### Problem to work on:
In the records below, pick out all lines containing the word "Azure".

### Working data:
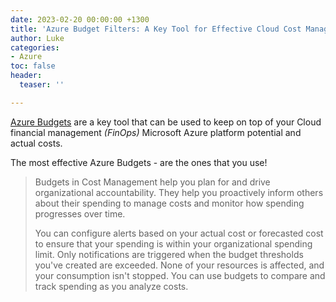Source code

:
 ```yaml
---
date: 2023-02-20 00:00:00 +1300
title: 'Azure Budget Filters: A Key Tool for Effective Cloud Cost Management'
author: Luke
categories:
- Azure
toc: false
header:
  teaser: ''

---
```

[Azure Budgets](https://learn.microsoft.com/en-us/azure/cost-management-billing/costs/tutorial-acm-create-budgets?WT.mc_id=AZ-MVP-5004796 "Tutorial: Create and manage Azure budgets") are a key tool that can be used to keep on top of your Cloud financial management _(FinOps)_ Microsoft Azure platform potential and actual costs.

The most effective Azure Budgets - are the ones that you use!

> Budgets in Cost Management help you plan for and drive organizational accountability. They help you proactively inform others about their spending to manage costs and monitor how spending progresses over time. 
>
> You can configure alerts based on your actual cost or forecasted cost to ensure that your spending is within your organizational spending limit. Only notifications are triggered when the budget thresholds you've created are exceeded. None of your resources is affected, and your consumption isn't stopped. You can use budgets to compare and track spending as you analyze costs.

### Solution to the problem:
title: 'Azure Budget Filters: A Key Tool for Effective Cloud Cost Management'
- Azure
[Azure Budgets](https://learn.microsoft.com/en-us/azure/cost-management-billing/costs/tutorial-acm-create-budgets?WT.mc_id=AZ-MVP-5004796 "Tutorial: Create and manage Azure budgets") are a key tool that can be used to keep on top of your Cloud financial management _(FinOps)_ Microsoft Azure platform potential and actual costs.
The most effective Azure Budgets - are the ones that you use!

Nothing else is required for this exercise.